:: Entries supplied

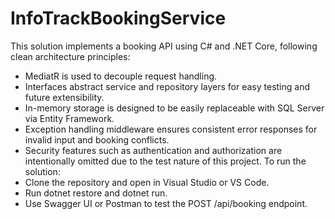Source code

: # InfoTrackBookingService
This solution implements a booking API using C# and .NET Core, following clean architecture principles:
- MediatR is used to decouple request handling.
- Interfaces abstract service and repository layers for easy testing and future extensibility.
- In-memory storage is designed to be easily replaceable with SQL Server via Entity Framework.
- Exception handling middleware ensures consistent error responses for invalid input and booking conflicts.
- Security features such as authentication and authorization are intentionally omitted due to the test nature of this project.
To run the solution:
- Clone the repository and open in Visual Studio or VS Code.
- Run dotnet restore and dotnet run.
- Use Swagger UI or Postman to test the POST /api/booking endpoint.
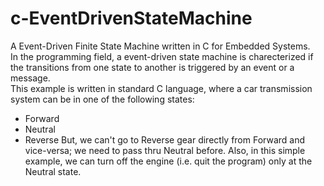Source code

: # c-EventDrivenStateMachine
A Event-Driven Finite State Machine written in C for Embedded Systems.  
In the programming field, a event-driven state machine is charecterized if the transitions from one state to another is triggered by an event or a message.  
This example is written in standard C language, where a car transmission system can be in one of the following states:  
* Forward
* Neutral
* Reverse
But, we can't go to Reverse gear directly from Forward and vice-versa; we need to pass thru Neutral before. Also, in this simple example, we can turn off the engine (i.e. quit the program) only at the Neutral state.



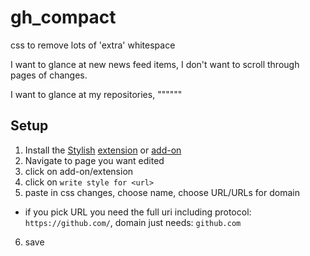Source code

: # gh_compact
css to remove lots of 'extra' whitespace

I want to glance at new news feed items, I don't want to scroll through pages of changes.

I want to glance at my repositories, """"""

## Setup
1. Install the [Stylish](https://userstyles.org/) [extension](https://chrome.google.com/webstore/detail/fjnbnpbmkenffdnngjfgmeleoegfcffe) or [add-on](https://addons.mozilla.org/en-US/firefox/addon/stylish/?src=external-userstyleshome) 
2. Navigate to page you want edited
3. click on add-on/extension
4. click on `write style for <url>`
5. paste in css changes, choose name, choose URL/URLs for domain

 - if you pick URL you need the full uri including protocol: `https://github.com/`, domain just needs: `github.com`

6. save


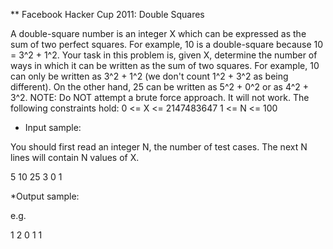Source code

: ** Facebook Hacker Cup 2011: Double Squares

A double-square number is an integer X which can be expressed as the sum of two perfect squares. For example, 10 is a double-square because 10 = 3^2 + 1^2. Your task in this problem is, given X, determine the number of ways in which it can be written as the sum of two squares. For example, 10 can only be written as 3^2 + 1^2 (we don't count 1^2 + 3^2 as being different). On the other hand, 25 can be written as 5^2 + 0^2 or as 4^2 + 3^2. 
NOTE: Do NOT attempt a brute force approach. It will not work. The following constraints hold: 
0 <= X <= 2147483647 
1 <= N <= 100

* Input sample:

You should first read an integer N, the number of test cases. The next N lines will contain N values of X.

5
10
25
3
0
1

*Output sample:

e.g.

1
2
0
1
1


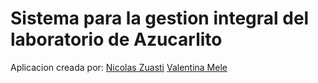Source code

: # Sistema para la gestion integral del laboratorio de Azucarlito

Aplicacion creada por:
[Nicolas Zuasti](http://zonical.net/cv) 
[Valentina Mele](http://uy.linkedin.com/pub/valentina-mele/9/543/317)
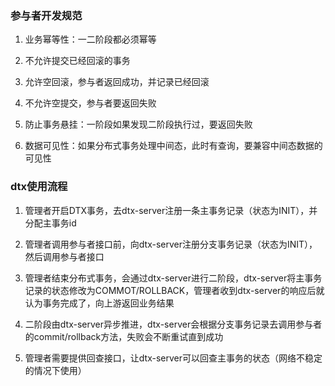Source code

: ### 参与者开发规范

1. 业务幂等性：一二阶段都必须幂等

2. 不允许提交已经回滚的事务

3. 允许空回滚，参与者返回成功，并记录已经回滚

4. 不允许空提交，参与者要返回失败

5. 防止事务悬挂：一阶段如果发现二阶段执行过，要返回失败

6. 数据可见性：如果分布式事务处理中间态，此时有查询，要兼容中间态数据的可见性

### dtx使用流程

1. 管理者开启DTX事务，去dtx-server注册一条主事务记录（状态为INIT），并分配主事务id

2. 管理者调用参与者接口前，向dtx-server注册分支事务记录（状态为INIT），然后调用参与者接口

3. 管理者结束分布式事务，会通过dtx-server进行二阶段，dtx-server将主事务记录的状态修改为COMMOT/ROLLBACK，管理者收到dtx-server的响应后就认为事务完成了，向上游返回业务结果

4. 二阶段由dtx-server异步推进，dtx-server会根据分支事务记录去调用参与者的commit/rollback方法，失败会不断重试直到成功

5. 管理者需要提供回查接口，让dtx-server可以回查主事务的状态（网络不稳定的情况下使用）
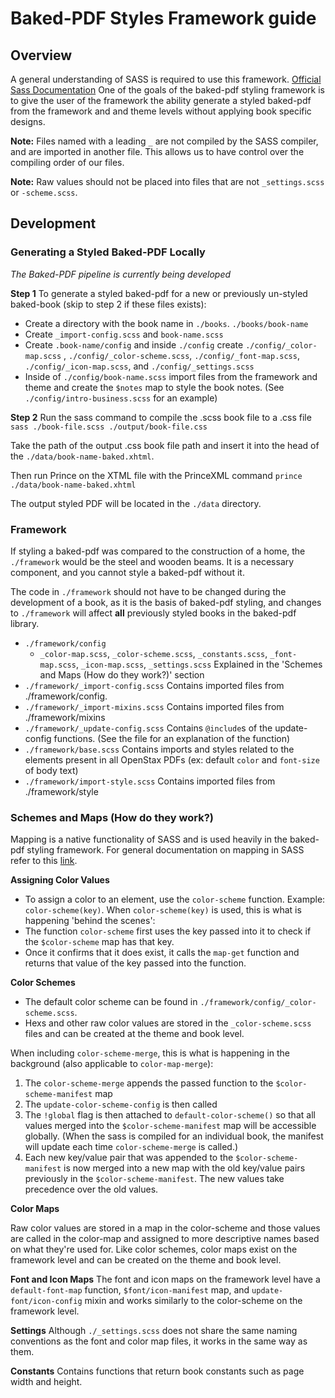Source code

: # Baked-PDF Styles Framework guide

## Overview
A general understanding of SASS is required to use this framework. [Official Sass Documentation](http://sass-lang.com/documentation/file.SASS_REFERENCE.html)
One of the goals of the baked-pdf styling framework is to give the user of the framework the ability generate a styled baked-pdf from the framework and and theme levels without applying book specific designs.

**Note:** Files named with a leading `_` are not compiled by the SASS compiler, and are imported in another file. This allows us to have control over the compiling order of our files.

**Note:** Raw values should not be placed into files that are not `_settings.scss` or `-scheme.scss`.

## Development

### Generating a Styled Baked-PDF Locally
*The Baked-PDF pipeline is currently being developed*

**Step 1**
To generate a styled baked-pdf for a new or previously un-styled baked-book (skip to step 2 if these files exists):
- Create a directory with the book name in `./books`. `./books/book-name`
- Create `_import-config.scss` and `book-name.scss`
- Create `.book-name/config` and inside `./config` create `./config/_color-map.scss` , `./config/_color-scheme.scss`, `./config/_font-map.scss`, `./config/_icon-map.scss`, and `./config/_settings.scss`
- Inside of `./config/book-name.scss` import files from the framework and theme and create the `$notes` map to style the book notes. (See `./config/intro-business.scss` for an example)

**Step 2**
Run the sass command to compile the .scss book file to a .css file `sass ./book-file.scss ./output/book-file.css`

Take the path of the output .css book file path and insert it into the head of the `./data/book-name-baked.xhtml`.

Then run Prince on the XTML file with the PrinceXML command `prince ./data/book-name-baked.xhtml`

The output styled PDF will be located in the `./data` directory.

### Framework
If styling a baked-pdf was compared to the construction of a home, the `./framework` would be the steel and wooden beams. It is a necessary component, and you cannot style a baked-pdf without it.

The code in `./framework` should not have to be changed during the development of a book, as it is the basis of baked-pdf styling, and changes to `./framework` will affect **all** previously styled books in the baked-pdf library.

- `./framework/config`
    - `_color-map.scss`, `_color-scheme.scss`, `_constants.scss`, `_font-map.scss`, `_icon-map.scss`, `_settings.scss`
    Explained in the 'Schemes and Maps (How do they work?)' section
- `./framework/_import-config.scss`
  Contains imported files from ./framework/config.
- `./framework/_import-mixins.scss`
  Contains imported files from ./framework/mixins
- `./framework/_update-config.scss`
  Contains `@include`s of the update-config functions. (See the file for an explanation of the function)
- `./framework/base.scss`
  Contains imports and styles related to the elements present in all OpenStax PDFs (ex: default `color` and `font-size` of body text)
- `./framework/import-style.scss`
  Contains imported files from ./framework/style


### Schemes and Maps (How do they work?)
Mapping is a native functionality of SASS and is used heavily in the baked-pdf styling framework. For general documentation on mapping in SASS refer to this [link](http://sass-lang.com/documentation/file.SASS_REFERENCE.html#maps).

**Assigning Color Values**
- To assign a color to an element, use the `color-scheme` function. Example: `color-scheme(key)`. When `color-scheme(key)` is used, this is what is happening 'behind the scenes':
- The function `color-scheme` first uses the key passed into it to check if the `$color-scheme` map has that key.
- Once it confirms that it does exist, it calls the `map-get` function and returns that value of the key passed into the function.

**Color Schemes**
- The default color scheme can be found in `./framework/config/_color-scheme.scss`.
- Hexs and other raw color values are stored in the `_color-scheme.scss` files and can be created at the theme and book level.

When including `color-scheme-merge`, this is what is happening in the background (also applicable to `color-map-merge`):
1. The `color-scheme-merge` appends the passed function to the `$color-scheme-manifest` map
2. The `update-color-scheme-config` is then called
3. The `!global` flag is then attached to `default-color-scheme()` so that all values merged into the `$color-scheme-manifest` map will be accessible globally. (When the sass is compiled for an individual book, the manifest will update each time `color-scheme-merge` is called.)
4. Each new key/value pair that was appended to the `$color-scheme-manifest` is now merged into a new map with the old key/value pairs previously in the `$color-scheme-manifest`. The new values take precedence over the old values.

**Color Maps**
<!-- todo: what is the scale-uniform function for -->
Raw color values are stored in a map in the color-scheme and those values are called in the color-map and assigned to more descriptive names based on what they're used for.
Like color schemes, color maps exist on the framework level and can be created on the theme and book level.

**Font and Icon Maps**
The font and icon maps on the framework level have a `default-font-map` function, `$font/icon-manifest` map, and `update-font/icon-config` mixin and works similarly to the color-scheme on the framework level.


**Settings**
Although `./_settings.scss` does not share the same naming conventions as the font and color map files, it works in the same way as them.

**Constants**
Contains functions that return book constants such as page width and height.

::::

**The problem:**
The lines holding the word "happening" are the answer. Pull them out of the records and copy them.

**Response box:**
- To assign a color to an element, use the `color-scheme` function. Example: `color-scheme(key)`. When `color-scheme(key)` is used, this is what is happening 'behind the scenes':
When including `color-scheme-merge`, this is what is happening in the background (also applicable to `color-map-merge`):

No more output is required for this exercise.